What the task asks = Each entry below is to be copied out exactly and in full.

Input for this task =
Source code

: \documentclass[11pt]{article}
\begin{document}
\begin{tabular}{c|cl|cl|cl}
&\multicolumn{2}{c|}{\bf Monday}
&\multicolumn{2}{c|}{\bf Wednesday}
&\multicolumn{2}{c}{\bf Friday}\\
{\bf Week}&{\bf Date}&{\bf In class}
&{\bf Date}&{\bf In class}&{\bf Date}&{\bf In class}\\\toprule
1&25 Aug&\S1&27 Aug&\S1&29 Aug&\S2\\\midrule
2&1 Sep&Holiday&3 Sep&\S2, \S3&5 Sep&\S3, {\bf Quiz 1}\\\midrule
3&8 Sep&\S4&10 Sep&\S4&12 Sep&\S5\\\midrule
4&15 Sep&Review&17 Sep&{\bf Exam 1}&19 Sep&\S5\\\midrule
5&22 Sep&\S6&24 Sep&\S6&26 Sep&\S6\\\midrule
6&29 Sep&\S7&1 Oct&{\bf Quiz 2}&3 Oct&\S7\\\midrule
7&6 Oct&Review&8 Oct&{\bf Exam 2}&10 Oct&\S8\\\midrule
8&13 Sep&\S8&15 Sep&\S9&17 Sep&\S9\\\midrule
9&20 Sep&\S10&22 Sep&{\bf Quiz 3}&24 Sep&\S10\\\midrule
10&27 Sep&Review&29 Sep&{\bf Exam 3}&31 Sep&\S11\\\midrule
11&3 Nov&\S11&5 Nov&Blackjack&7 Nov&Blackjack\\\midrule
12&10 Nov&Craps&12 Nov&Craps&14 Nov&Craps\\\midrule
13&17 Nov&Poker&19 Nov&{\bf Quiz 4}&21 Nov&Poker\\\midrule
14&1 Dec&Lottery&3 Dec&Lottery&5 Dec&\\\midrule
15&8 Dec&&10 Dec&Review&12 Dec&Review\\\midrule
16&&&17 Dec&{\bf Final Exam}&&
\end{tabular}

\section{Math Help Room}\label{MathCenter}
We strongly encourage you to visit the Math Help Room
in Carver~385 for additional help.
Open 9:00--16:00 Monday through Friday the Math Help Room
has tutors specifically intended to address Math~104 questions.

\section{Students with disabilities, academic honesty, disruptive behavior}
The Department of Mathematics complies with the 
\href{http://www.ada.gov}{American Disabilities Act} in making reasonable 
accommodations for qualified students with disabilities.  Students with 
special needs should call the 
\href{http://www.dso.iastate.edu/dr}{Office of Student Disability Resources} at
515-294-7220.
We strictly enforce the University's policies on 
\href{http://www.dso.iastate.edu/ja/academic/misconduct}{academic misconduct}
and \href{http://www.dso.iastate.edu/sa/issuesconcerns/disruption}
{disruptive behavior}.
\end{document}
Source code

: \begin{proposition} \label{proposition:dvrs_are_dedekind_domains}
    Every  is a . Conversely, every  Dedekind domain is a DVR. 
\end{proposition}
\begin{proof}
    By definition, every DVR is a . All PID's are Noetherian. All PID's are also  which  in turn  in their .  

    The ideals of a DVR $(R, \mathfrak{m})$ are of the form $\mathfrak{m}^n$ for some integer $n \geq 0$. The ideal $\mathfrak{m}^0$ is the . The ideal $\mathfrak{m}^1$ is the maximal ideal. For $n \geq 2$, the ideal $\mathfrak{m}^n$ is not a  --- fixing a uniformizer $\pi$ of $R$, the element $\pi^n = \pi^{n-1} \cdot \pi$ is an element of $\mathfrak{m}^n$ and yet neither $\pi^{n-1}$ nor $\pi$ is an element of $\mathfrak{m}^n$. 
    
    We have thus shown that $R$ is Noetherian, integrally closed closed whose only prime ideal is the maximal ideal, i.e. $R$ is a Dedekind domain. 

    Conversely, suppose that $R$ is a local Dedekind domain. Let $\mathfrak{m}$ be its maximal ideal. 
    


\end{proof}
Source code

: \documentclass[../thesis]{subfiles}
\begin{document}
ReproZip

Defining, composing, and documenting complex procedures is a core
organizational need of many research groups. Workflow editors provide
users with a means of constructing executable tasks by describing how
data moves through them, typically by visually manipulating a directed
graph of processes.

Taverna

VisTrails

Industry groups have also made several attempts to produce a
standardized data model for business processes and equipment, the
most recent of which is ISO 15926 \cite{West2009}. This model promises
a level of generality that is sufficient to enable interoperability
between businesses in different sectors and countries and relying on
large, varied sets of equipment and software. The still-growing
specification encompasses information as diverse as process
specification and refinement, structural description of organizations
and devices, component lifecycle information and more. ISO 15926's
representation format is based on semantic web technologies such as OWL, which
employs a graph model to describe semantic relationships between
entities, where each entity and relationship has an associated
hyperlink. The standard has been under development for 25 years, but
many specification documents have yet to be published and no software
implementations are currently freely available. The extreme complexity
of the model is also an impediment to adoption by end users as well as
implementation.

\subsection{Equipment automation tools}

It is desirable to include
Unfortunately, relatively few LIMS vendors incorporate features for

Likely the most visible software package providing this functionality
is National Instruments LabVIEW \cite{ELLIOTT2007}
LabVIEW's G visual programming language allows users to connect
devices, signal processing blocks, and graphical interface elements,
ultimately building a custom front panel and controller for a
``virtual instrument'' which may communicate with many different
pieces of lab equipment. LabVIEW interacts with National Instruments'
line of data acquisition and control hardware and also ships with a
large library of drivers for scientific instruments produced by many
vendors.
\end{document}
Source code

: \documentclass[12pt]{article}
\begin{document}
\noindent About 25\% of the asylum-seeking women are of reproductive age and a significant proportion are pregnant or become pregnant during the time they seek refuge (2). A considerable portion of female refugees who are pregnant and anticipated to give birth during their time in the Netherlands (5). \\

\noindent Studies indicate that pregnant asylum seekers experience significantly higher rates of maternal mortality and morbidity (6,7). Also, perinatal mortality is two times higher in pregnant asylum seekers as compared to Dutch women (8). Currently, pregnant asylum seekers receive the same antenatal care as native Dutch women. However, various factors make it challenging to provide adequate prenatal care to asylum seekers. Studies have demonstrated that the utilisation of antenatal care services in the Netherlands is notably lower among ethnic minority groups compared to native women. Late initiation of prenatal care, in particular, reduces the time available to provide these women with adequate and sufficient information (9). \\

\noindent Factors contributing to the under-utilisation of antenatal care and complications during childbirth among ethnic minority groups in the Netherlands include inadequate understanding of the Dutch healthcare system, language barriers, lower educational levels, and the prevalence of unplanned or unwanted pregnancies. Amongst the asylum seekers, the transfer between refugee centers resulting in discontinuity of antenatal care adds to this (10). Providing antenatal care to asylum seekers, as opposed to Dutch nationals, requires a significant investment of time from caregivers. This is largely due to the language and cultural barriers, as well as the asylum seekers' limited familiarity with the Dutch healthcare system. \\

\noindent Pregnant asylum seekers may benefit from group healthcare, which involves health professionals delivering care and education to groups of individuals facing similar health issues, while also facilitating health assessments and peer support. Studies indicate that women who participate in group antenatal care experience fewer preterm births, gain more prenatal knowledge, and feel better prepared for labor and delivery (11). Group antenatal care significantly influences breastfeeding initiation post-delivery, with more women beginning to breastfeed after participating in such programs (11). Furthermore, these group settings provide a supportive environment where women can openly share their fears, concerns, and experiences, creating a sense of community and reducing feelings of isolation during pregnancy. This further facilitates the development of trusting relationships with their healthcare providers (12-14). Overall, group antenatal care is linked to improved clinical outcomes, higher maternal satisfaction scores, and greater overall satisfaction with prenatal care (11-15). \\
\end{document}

Task output =
Source code

: \documentclass[11pt]{article}
\begin{document}
\begin{tabular}{c|cl|cl|cl}
&\multicolumn{2}{c|}{\bf Monday}
&\multicolumn{2}{c|}{\bf Wednesday}
&\multicolumn{2}{c}{\bf Friday}\\
{\bf Week}&{\bf Date}&{\bf In class}
&{\bf Date}&{\bf In class}&{\bf Date}&{\bf In class}\\\toprule
1&25 Aug&\S1&27 Aug&\S1&29 Aug&\S2\\\midrule
2&1 Sep&Holiday&3 Sep&\S2, \S3&5 Sep&\S3, {\bf Quiz 1}\\\midrule
3&8 Sep&\S4&10 Sep&\S4&12 Sep&\S5\\\midrule
4&15 Sep&Review&17 Sep&{\bf Exam 1}&19 Sep&\S5\\\midrule
5&22 Sep&\S6&24 Sep&\S6&26 Sep&\S6\\\midrule
6&29 Sep&\S7&1 Oct&{\bf Quiz 2}&3 Oct&\S7\\\midrule
7&6 Oct&Review&8 Oct&{\bf Exam 2}&10 Oct&\S8\\\midrule
8&13 Sep&\S8&15 Sep&\S9&17 Sep&\S9\\\midrule
9&20 Sep&\S10&22 Sep&{\bf Quiz 3}&24 Sep&\S10\\\midrule
10&27 Sep&Review&29 Sep&{\bf Exam 3}&31 Sep&\S11\\\midrule
11&3 Nov&\S11&5 Nov&Blackjack&7 Nov&Blackjack\\\midrule
12&10 Nov&Craps&12 Nov&Craps&14 Nov&Craps\\\midrule
13&17 Nov&Poker&19 Nov&{\bf Quiz 4}&21 Nov&Poker\\\midrule
14&1 Dec&Lottery&3 Dec&Lottery&5 Dec&\\\midrule
15&8 Dec&&10 Dec&Review&12 Dec&Review\\\midrule
16&&&17 Dec&{\bf Final Exam}&&
\end{tabular}

\section{Math Help Room}\label{MathCenter}
We strongly encourage you to visit the Math Help Room
in Carver~385 for additional help.
Open 9:00--16:00 Monday through Friday the Math Help Room
has tutors specifically intended to address Math~104 questions.

\section{Students with disabilities, academic honesty, disruptive behavior}
The Department of Mathematics complies with the 
\href{http://www.ada.gov}{American Disabilities Act} in making reasonable 
accommodations for qualified students with disabilities.  Students with 
special needs should call the 
\href{http://www.dso.iastate.edu/dr}{Office of Student Disability Resources} at
515-294-7220.
We strictly enforce the University's policies on 
\href{http://www.dso.iastate.edu/ja/academic/misconduct}{academic misconduct}
and \href{http://www.dso.iastate.edu/sa/issuesconcerns/disruption}
{disruptive behavior}.
\end{document}
Source code

: \begin{proposition} \label{proposition:dvrs_are_dedekind_domains}
    Every  is a . Conversely, every  Dedekind domain is a DVR. 
\end{proposition}
\begin{proof}
    By definition, every DVR is a . All PID's are Noetherian. All PID's are also  which  in turn  in their .  

    The ideals of a DVR $(R, \mathfrak{m})$ are of the form $\mathfrak{m}^n$ for some integer $n \geq 0$. The ideal $\mathfrak{m}^0$ is the . The ideal $\mathfrak{m}^1$ is the maximal ideal. For $n \geq 2$, the ideal $\mathfrak{m}^n$ is not a  --- fixing a uniformizer $\pi$ of $R$, the element $\pi^n = \pi^{n-1} \cdot \pi$ is an element of $\mathfrak{m}^n$ and yet neither $\pi^{n-1}$ nor $\pi$ is an element of $\mathfrak{m}^n$. 
    
    We have thus shown that $R$ is Noetherian, integrally closed closed whose only prime ideal is the maximal ideal, i.e. $R$ is a Dedekind domain. 

    Conversely, suppose that $R$ is a local Dedekind domain. Let $\mathfrak{m}$ be its maximal ideal. 
    


\end{proof}
Source code

: \documentclass[../thesis]{subfiles}
\begin{document}
ReproZip

Defining, composing, and documenting complex procedures is a core
organizational need of many research groups. Workflow editors provide
users with a means of constructing executable tasks by describing how
data moves through them, typically by visually manipulating a directed
graph of processes.

Taverna

VisTrails

Industry groups have also made several attempts to produce a
standardized data model for business processes and equipment, the
most recent of which is ISO 15926 \cite{West2009}. This model promises
a level of generality that is sufficient to enable interoperability
between businesses in different sectors and countries and relying on
large, varied sets of equipment and software. The still-growing
specification encompasses information as diverse as process
specification and refinement, structural description of organizations
and devices, component lifecycle information and more. ISO 15926's
representation format is based on semantic web technologies such as OWL, which
employs a graph model to describe semantic relationships between
entities, where each entity and relationship has an associated
hyperlink. The standard has been under development for 25 years, but
many specification documents have yet to be published and no software
implementations are currently freely available. The extreme complexity
of the model is also an impediment to adoption by end users as well as
implementation.

\subsection{Equipment automation tools}

It is desirable to include
Unfortunately, relatively few LIMS vendors incorporate features for

Likely the most visible software package providing this functionality
is National Instruments LabVIEW \cite{ELLIOTT2007}
LabVIEW's G visual programming language allows users to connect
devices, signal processing blocks, and graphical interface elements,
ultimately building a custom front panel and controller for a
``virtual instrument'' which may communicate with many different
pieces of lab equipment. LabVIEW interacts with National Instruments'
line of data acquisition and control hardware and also ships with a
large library of drivers for scientific instruments produced by many
vendors.
\end{document}
Source code

: \documentclass[12pt]{article}
\begin{document}
\noindent About 25\% of the asylum-seeking women are of reproductive age and a significant proportion are pregnant or become pregnant during the time they seek refuge (2). A considerable portion of female refugees who are pregnant and anticipated to give birth during their time in the Netherlands (5). \\

\noindent Studies indicate that pregnant asylum seekers experience significantly higher rates of maternal mortality and morbidity (6,7). Also, perinatal mortality is two times higher in pregnant asylum seekers as compared to Dutch women (8). Currently, pregnant asylum seekers receive the same antenatal care as native Dutch women. However, various factors make it challenging to provide adequate prenatal care to asylum seekers. Studies have demonstrated that the utilisation of antenatal care services in the Netherlands is notably lower among ethnic minority groups compared to native women. Late initiation of prenatal care, in particular, reduces the time available to provide these women with adequate and sufficient information (9). \\

\noindent Factors contributing to the under-utilisation of antenatal care and complications during childbirth among ethnic minority groups in the Netherlands include inadequate understanding of the Dutch healthcare system, language barriers, lower educational levels, and the prevalence of unplanned or unwanted pregnancies. Amongst the asylum seekers, the transfer between refugee centers resulting in discontinuity of antenatal care adds to this (10). Providing antenatal care to asylum seekers, as opposed to Dutch nationals, requires a significant investment of time from caregivers. This is largely due to the language and cultural barriers, as well as the asylum seekers' limited familiarity with the Dutch healthcare system. \\

\noindent Pregnant asylum seekers may benefit from group healthcare, which involves health professionals delivering care and education to groups of individuals facing similar health issues, while also facilitating health assessments and peer support. Studies indicate that women who participate in group antenatal care experience fewer preterm births, gain more prenatal knowledge, and feel better prepared for labor and delivery (11). Group antenatal care significantly influences breastfeeding initiation post-delivery, with more women beginning to breastfeed after participating in such programs (11). Furthermore, these group settings provide a supportive environment where women can openly share their fears, concerns, and experiences, creating a sense of community and reducing feelings of isolation during pregnancy. This further facilitates the development of trusting relationships with their healthcare providers (12-14). Overall, group antenatal care is linked to improved clinical outcomes, higher maternal satisfaction scores, and greater overall satisfaction with prenatal care (11-15). \\
\end{document}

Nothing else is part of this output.